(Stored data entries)
____

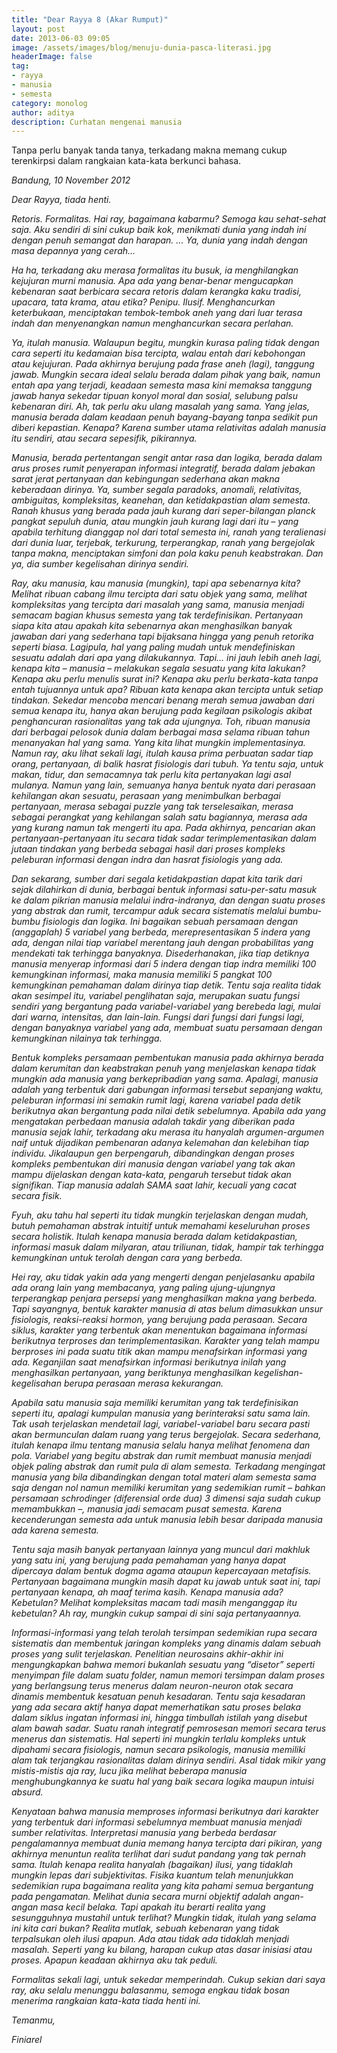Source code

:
 ```yaml
---
title: "Dear Rayya 8 (Akar Rumput)"
layout: post
date: 2013-06-03 09:05
image: /assets/images/blog/menuju-dunia-pasca-literasi.jpg
headerImage: false
tag:
- rayya
- manusia
- semesta
category: monolog
author: aditya 
description: Curhatan mengenai manusia
---
```


Tanpa perlu banyak tanda tanya, terkadang makna memang cukup terenkirpsi dalam rangkaian kata-kata berkunci bahasa.

<i>
Bandung, 10 November 2012

Dear Rayya, tiada henti.

Retoris. Formalitas. Hai ray, bagaimana kabarmu? Semoga kau sehat-sehat saja. Aku sendiri di sini cukup baik kok, menikmati dunia yang indah ini dengan penuh semangat dan harapan. ... Ya, dunia yang indah dengan masa depannya yang cerah...

Ha ha, terkadang aku merasa formalitas itu busuk, ia menghilangkan kejujuran murni manusia. Apa ada yang benar-benar mengucapkan kebenaran saat berbicara secara retoris dalam kerangka kaku tradisi, upacara, tata krama, atau etika? Penipu. Ilusif. Menghancurkan keterbukaan, menciptakan tembok-tembok aneh yang dari luar terasa indah dan menyenangkan namun menghancurkan secara perlahan.

Ya, itulah manusia. Walaupun begitu, mungkin kurasa paling tidak dengan cara seperti itu kedamaian bisa tercipta, walau entah dari kebohongan atau kejujuran. Pada akhirnya berujung pada frase aneh (lagi), tanggung jawab. Mungkin secara ideal selalu berada dalam pihak yang baik, namun entah apa yang terjadi, keadaan semesta masa kini memaksa tanggung jawab hanya sekedar tipuan konyol moral dan sosial, selubung palsu kebenaran diri. Ah, tak perlu aku ulang masalah yang sama. Yang jelas, manusia berada dalam keadaan penuh bayang-bayang tanpa sedikit pun diberi kepastian. Kenapa? Karena sumber utama relativitas adalah manusia itu sendiri, atau secara sepesifik, pikirannya.

Manusia, berada pertentangan sengit antar rasa dan logika, berada dalam arus proses rumit penyerapan informasi integratif, berada dalam jebakan sarat jerat pertanyaan dan kebingungan sederhana akan makna keberadaan dirinya. Ya, sumber segala paradoks, anomali, relativitas, ambiguitas, kompleksitas, keanehan, dan ketidakpastian alam semesta. Ranah khusus yang berada pada jauh kurang dari seper-bilangan planck pangkat sepuluh dunia, atau mungkin jauh kurang lagi dari itu – yang apabila terhitung dianggap nol dari total semesta ini, ranah yang teralienasi dari dunia luar, terjebak, terkurung, terperangkap, ranah yang bergejolak tanpa makna, menciptakan simfoni dan pola kaku penuh keabstrakan. Dan ya, dia sumber kegelisahan dirinya sendiri.

Ray, aku manusia, kau manusia (mungkin), tapi apa sebenarnya kita? Melihat ribuan cabang ilmu tercipta dari satu objek yang sama, melihat kompleksitas yang tercipta dari masalah yang sama, manusia menjadi semacam bagian khusus semesta yang tak terdefinisikan. Pertanyaan siapa kita atau apakah kita sebenarnya akan menghasilkan banyak jawaban dari yang sederhana tapi bijaksana hingga yang penuh retorika seperti biasa. Lagipula, hal yang paling mudah untuk mendefiniskan sesuatu adalah dari apa yang dilakukannya. Tapi... ini jauh lebih aneh lagi, kenapa kita – manusia – melakukan segala sesuatu yang kita lakukan? Kenapa aku perlu menulis surat ini? Kenapa aku perlu berkata-kata tanpa entah tujuannya untuk apa? Ribuan kata kenapa akan tercipta untuk setiap tindakan. Sekedar mencoba mencari benang merah semua jawaban dari semua kenapa itu, hanya akan berujung pada kegilaan psikologis akibat penghancuran rasionalitas yang tak ada ujungnya. Toh, ribuan manusia dari berbagai pelosok dunia dalam berbagai masa selama ribuan tahun menanyakan hal yang sama. Yang kita lihat mungkin implementasinya. Namun ray, aku lihat sekali lagi, itulah kausa prima perbuatan sadar tiap orang, pertanyaan, di balik hasrat fisiologis dari tubuh. Ya tentu saja, untuk makan, tidur, dan semacamnya tak perlu kita pertanyakan lagi asal mulanya. Namun yang lain, semuanya hanya bentuk nyata dari perasaan kehilangan akan sesuatu, perasaan yang menimbulkan berbagai pertanyaan, merasa sebagai puzzle yang tak terselesaikan, merasa sebagai perangkat yang kehilangan salah satu bagiannya, merasa ada yang kurang namun tak mengerti itu apa. Pada akhirnya, pencarian akan pertanyaan-pertanyaan itu secara tidak sadar terimplementasikan dalam jutaan tindakan yang berbeda sebagai hasil dari proses kompleks peleburan informasi dengan indra dan hasrat fisiologis yang ada.

Dan sekarang, sumber dari segala ketidakpastian dapat kita tarik dari sejak dilahirkan di dunia, berbagai bentuk informasi satu-per-satu masuk ke dalam pikrian manusia melalui indra-indranya, dan dengan suatu proses yang abstrak dan rumit, tercampur aduk secara sistematis melalui bumbu-bumbu fisiologis dan logika. Ini bagaikan sebuah persamaan dengan (anggaplah) 5 variabel yang berbeda, merepresentasikan 5 indera yang ada, dengan nilai tiap variabel merentang jauh dengan probabilitas yang mendekati tak terhingga banyaknya. Disederhanakan, jika tiap detiknya manusia menyerap informasi dari 5 indera dengan tiap indra memiliki 100 kemungkinan informasi, maka manusia memiliki 5 pangkat 100 kemungkinan pemahaman dalam dirinya tiap detik. Tentu saja realita tidak akan sesimpel itu, variabel penglihatan saja, merupakan suatu fungsi sendiri yang bergantung pada variabel-variabel yang berebeda lagi, mulai dari warna, intensitas, dan lain-lain. Fungsi dari fungsi dari fungsi lagi, dengan banyaknya variabel yang ada, membuat suatu persamaan dengan kemungkinan nilainya tak terhingga.

Bentuk kompleks persamaan pembentukan manusia pada akhirnya berada dalam kerumitan dan keabstrakan penuh yang menjelaskan kenapa tidak mungkin ada manusia yang berkepribadian yang sama. Apalagi, manusia adalah yang terbentuk dari gabungan informasi tersebut sepanjang waktu, peleburan informasi ini semakin rumit lagi, karena variabel pada detik berikutnya akan bergantung pada nilai detik sebelumnya. Apabila ada yang mengatakan perbedaan manusia adalah takdir yang diberikan pada manusia sejak lahir, terkadang aku merasa itu hanyalah argumen-argumen naif untuk dijadikan pembenaran adanya kelemahan dan kelebihan tiap individu. Jikalaupun gen berpengaruh, dibandingkan dengan proses kompleks pembentukan diri manusia dengan variabel yang tak akan mampu dijelaskan dengan kata-kata, pengaruh tersebut tidak akan signifikan. Tiap manusia adalah SAMA saat lahir, kecuali yang cacat secara fisik.

Fyuh, aku tahu hal seperti itu tidak mungkin terjelaskan dengan mudah, butuh pemahaman abstrak intuitif untuk memahami keseluruhan proses secara holistik. Itulah kenapa manusia berada dalam ketidakpastian, informasi masuk dalam milyaran, atau triliunan, tidak, hampir tak terhingga kemungkinan untuk terolah dengan cara yang berbeda.

Hei ray, aku tidak yakin ada yang mengerti dengan penjelasanku apabila ada orang lain yang membacanya, yang paling ujung-ujungnya terperangkap penjara persepsi yang menghasilkan makna yang berbeda. Tapi sayangnya, bentuk karakter manusia di atas belum dimasukkan unsur fisiologis,  reaksi-reaksi hormon, yang berujung pada perasaan. Secara siklus, karakter yang terbentuk akan menentukan bagaimana informasi berikutnya terproses dan terimplementasikan. Karakter yang telah mampu berproses ini pada suatu titik akan mampu menafsirkan informasi yang ada. Keganjilan saat menafsirkan informasi berikutnya inilah yang menghasilkan pertanyaan, yang beriktunya menghasilkan kegelishan-kegelisahan berupa perasaan merasa kekurangan.

Apabila satu manusia saja memiliki kerumitan yang tak terdefinisikan seperti itu, apalagi kumpulan manusia yang berinteraksi satu sama lain. Tak usah terjelaskan mendetail lagi, variabel-variabel baru secara pasti akan bermunculan dalam ruang yang terus bergejolak. Secara sederhana, itulah kenapa ilmu tentang manusia selalu hanya melihat fenomena dan pola. Variabel yang begitu abstrak dan rumit membuat manusia menjadi objek paling abstrak dan rumit pula di alam semesta. Terkadang mengingat manusia yang bila dibandingkan dengan total materi alam semesta sama saja dengan nol namun memiliki kerumitan yang sedemikian rumit – bahkan persamaan schrodinger (diferensial orde dua) 3 dimensi saja sudah cukup memambukkan –, manusia jadi semacam pusat semesta. Karena kecenderungan semesta ada untuk manusia lebih besar daripada manusia ada karena semesta.

Tentu saja masih banyak pertanyaan lainnya yang muncul dari makhluk yang satu ini, yang berujung pada pemahaman yang hanya dapat dipercaya dalam bentuk dogma agama ataupun kepercayaan metafisis. Pertanyaan bagaimana mungkin masih dapat ku jawab untuk saat ini, tapi pertanyaan kenapa, ah maaf terima kasih. Kenapa manusia ada? Kebetulan? Melihat kompleksitas macam tadi masih menganggap itu kebetulan? Ah ray, mungkin cukup sampai di sini saja pertanyaannya.

Informasi-informasi yang telah terolah tersimpan sedemikian rupa secara sistematis dan membentuk jaringan kompleks yang dinamis dalam sebuah proses yang sulit terjelaskan. Penelitian neurosains akhir-akhir ini mengungkapkan bahwa memori bukanlah sesuatu yang “disetor” seperti menyimpan file dalam suatu folder, namun memori tersimpan dalam proses yang berlangsung terus menerus dalam neuron-neuron otak secara dinamis membentuk kesatuan penuh kesadaran. Tentu saja kesadaran yang ada secara aktif hanya dapat memerhatikan satu proses belaka dalam siklus ingatan informasi ini, hingga timbullah istilah yang disebut alam bawah sadar. Suatu ranah integratif pemrosesan memori secara terus menerus dan sistematis. Hal seperti ini mungkin terlalu kompleks untuk dipahami secara fisiologis, namun secara psikologis, manusia memiliki alam tak terjangkau rasionalitas dalam dirinya sendiri. Asal tidak mikir yang mistis-mistis aja ray, lucu jika melihat beberapa manusia menghubungkannya ke suatu hal yang baik secara logika maupun intuisi absurd.

Kenyataan bahwa manusia memproses informasi berikutnya dari karakter yang terbentuk dari informasi sebelumnya membuat manusia menjadi sumber relativitas. Interpretasi manusia yang berbeda berdasar pengalamannya membuat dunia memang hanya tercipta dari pikiran, yang akhirnya menuntun realita terlihat dari sudut pandang yang tak pernah sama. Itulah kenapa realita hanyalah (bagaikan) ilusi, yang tidaklah mungkin lepas dari subjektivitas. Fisika kuantum telah menunjukkan sedemikian rupa bagaimana realita yang kita pahami semua bergantung pada pengamatan. Melihat dunia secara murni objektif adalah angan-angan masa kecil belaka. Tapi apakah itu berarti realita yang sesungguhnya mustahil untuk terlihat? Mungkin tidak, itulah yang selama ini kita cari bukan? Realita mutlak, sebuah kebenaran yang tidak terpalsukan oleh ilusi apapun. Ada atau tidak ada tidaklah menjadi masalah. Seperti yang ku bilang, harapan cukup atas dasar inisiasi atau proses. Apapun keadaan akhirnya aku tak peduli.

Formalitas sekali lagi, untuk sekedar memperindah. Cukup sekian dari saya ray, aku selalu menunggu balasanmu, semoga engkau tidak bosan menerima rangkaian kata-kata tiada henti ini.

Temanmu,

Finiarel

____

- Problem to solve
Quote the records above exactly, from the first line through the line containing "Ya, itulah manusia.", and leave out the pictures.

- Exercise answer
Source code

:
 ```yaml
---
title: "Dear Rayya 8 (Akar Rumput)"
layout: post
date: 2013-06-03 09:05
image: /assets/images/blog/menuju-dunia-pasca-literasi.jpg
headerImage: false
tag:
- rayya
- manusia
- semesta
category: monolog
author: aditya 
description: Curhatan mengenai manusia
---
```


Tanpa perlu banyak tanda tanya, terkadang makna memang cukup terenkirpsi dalam rangkaian kata-kata berkunci bahasa.

<i>
Bandung, 10 November 2012

Dear Rayya, tiada henti.

Retoris. Formalitas. Hai ray, bagaimana kabarmu? Semoga kau sehat-sehat saja. Aku sendiri di sini cukup baik kok, menikmati dunia yang indah ini dengan penuh semangat dan harapan. ... Ya, dunia yang indah dengan masa depannya yang cerah...

Ha ha, terkadang aku merasa formalitas itu busuk, ia menghilangkan kejujuran murni manusia. Apa ada yang benar-benar mengucapkan kebenaran saat berbicara secara retoris dalam kerangka kaku tradisi, upacara, tata krama, atau etika? Penipu. Ilusif. Menghancurkan keterbukaan, menciptakan tembok-tembok aneh yang dari luar terasa indah dan menyenangkan namun menghancurkan secara perlahan.

Ya, itulah manusia. Walaupun begitu, mungkin kurasa paling tidak dengan cara seperti itu kedamaian bisa tercipta, walau entah dari kebohongan atau kejujuran. Pada akhirnya berujung pada frase aneh (lagi), tanggung jawab. Mungkin secara ideal selalu berada dalam pihak yang baik, namun entah apa yang terjadi, keadaan semesta masa kini memaksa tanggung jawab hanya sekedar tipuan konyol moral dan sosial, selubung palsu kebenaran diri. Ah, tak perlu aku ulang masalah yang sama. Yang jelas, manusia berada dalam keadaan penuh bayang-bayang tanpa sedikit pun diberi kepastian. Kenapa? Karena sumber utama relativitas adalah manusia itu sendiri, atau secara sepesifik, pikirannya.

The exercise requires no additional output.